On Boosting Spatial Data Management with Efficient Indexing Structures

Speaker: Dr. Victor WEI
         Department of Computing
         The Hong Kong Polytechnic University

Title:   "On Boosting Spatial Data Management with Efficient Indexing 

Date:    Friday, 7 January 2022

Time:    10:00am - 11:00am (Hong Kong Local Time)

Zoom link:

Meeting ID:     928 308 079
Passcode:       20220107


Due to the advance of geo-positioning technologies, spatial data including 
spatial trajectories, 3D terrain data and spatial networks, etc. becomes 
more and more popular and draws a lot of attention from both academia and 
industry.
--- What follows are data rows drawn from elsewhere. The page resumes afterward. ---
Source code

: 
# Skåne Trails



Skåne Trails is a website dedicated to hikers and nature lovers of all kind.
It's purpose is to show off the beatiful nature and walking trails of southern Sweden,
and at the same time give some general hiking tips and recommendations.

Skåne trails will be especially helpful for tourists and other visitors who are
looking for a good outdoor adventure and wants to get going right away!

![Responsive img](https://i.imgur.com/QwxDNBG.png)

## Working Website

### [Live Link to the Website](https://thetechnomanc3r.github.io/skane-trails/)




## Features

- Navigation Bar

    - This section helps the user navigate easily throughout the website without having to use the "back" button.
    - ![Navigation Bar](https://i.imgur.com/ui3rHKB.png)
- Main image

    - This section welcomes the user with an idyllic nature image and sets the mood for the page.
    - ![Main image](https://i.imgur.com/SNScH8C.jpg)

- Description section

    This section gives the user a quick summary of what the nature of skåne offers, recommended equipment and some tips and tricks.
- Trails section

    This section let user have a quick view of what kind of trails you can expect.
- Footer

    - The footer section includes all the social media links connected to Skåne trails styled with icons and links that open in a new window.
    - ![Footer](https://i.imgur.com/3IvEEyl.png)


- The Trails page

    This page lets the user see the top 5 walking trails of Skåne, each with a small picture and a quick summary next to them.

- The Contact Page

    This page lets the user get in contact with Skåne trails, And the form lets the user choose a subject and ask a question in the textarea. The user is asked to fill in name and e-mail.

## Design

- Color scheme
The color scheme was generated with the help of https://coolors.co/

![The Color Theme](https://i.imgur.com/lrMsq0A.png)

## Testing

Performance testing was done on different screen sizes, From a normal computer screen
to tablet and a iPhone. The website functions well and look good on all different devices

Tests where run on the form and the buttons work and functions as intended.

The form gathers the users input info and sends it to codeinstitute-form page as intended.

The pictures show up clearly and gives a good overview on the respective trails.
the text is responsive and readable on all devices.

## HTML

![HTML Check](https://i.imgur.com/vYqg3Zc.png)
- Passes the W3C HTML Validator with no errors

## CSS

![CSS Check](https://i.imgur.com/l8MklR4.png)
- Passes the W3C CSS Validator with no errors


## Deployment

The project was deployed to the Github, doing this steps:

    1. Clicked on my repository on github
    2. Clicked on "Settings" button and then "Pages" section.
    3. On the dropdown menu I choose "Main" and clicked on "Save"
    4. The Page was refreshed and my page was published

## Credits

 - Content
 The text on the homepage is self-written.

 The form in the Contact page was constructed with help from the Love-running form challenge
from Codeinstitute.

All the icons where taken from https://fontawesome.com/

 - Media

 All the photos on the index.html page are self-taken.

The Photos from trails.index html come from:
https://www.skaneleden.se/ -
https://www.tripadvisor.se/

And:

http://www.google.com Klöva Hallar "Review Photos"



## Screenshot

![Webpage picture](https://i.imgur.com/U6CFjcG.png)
As such, the query processing in spatial data management becomes 
more and more important and finds wide applications in urban computing, 
smart cities, autonomous driving, etc.

One of the fundamental queries in spatial data management is the shortest 
distance and shortest path query. In this talk, I will present two 
research works on this fundamental query which boosts the query processing 
with efficient indexing structures. The first work tackles an emerging 
type of spatial data, namely 3D terrain surface. It proposes an indexing 
structure, namely a Distance Oracle, to efficiently index the pairwise 
distances among a set of points-of-interest on the terrain surface. The 
oracle answers the distance query by using a small set of pre-computed 
distances and utilizes a tree structure to boost the search on the 
pre-computed distances. Besides, it guarantees the error is bounded by a 
user-specified error parameter. The second one studies the dynamic road 
networks where the traffic information changes over time. It proposes an 
efficient indexing structure for the shortest distance and path queries on 
dynamic road networks. The indexing structure is based on auxiliary edges 
introduced to the network, namely shortcuts, which bridge distant vertices 
on the network to accelerate the query processing. In this work, we 
propose using a randomized algorithm to generate the shortcuts. As such, 
we obtain that it has small space consumption and query time and it could 
be updated efficiently in the perspective of both theory and practice.


Victor Junqiu Wei obtained his PhD degree from the Department of Computer 
Science and Engineering, the Hong Kong University of Science and 
Technology in 2018. From March 2018 to May 2018, he was a visiting student 
of Prof. Hanan Samet and Prof. David Mount at University of Maryland in 
the US. He obtained his bachelor degree from Nanjing University in 2013. 
He is currently working as a research assistant professor in the Hong Kong 
Polytechnic University (jointly Appointed by Department of Computing and 
Research Institute for Artificial Intelligence). Prior to this, he was an 
AI Researcher in Huawei Noah's Ark Lab. His research interests span 
spatial data management, graph data analytics, random sampling and deep 
neural networks. He received many honors and awards including the 
nomination of the Best Paper Award of SIGMOD 2020, Potentially High-Value 
Patent Award of Huawei, Future Star Award of Huawei, etc.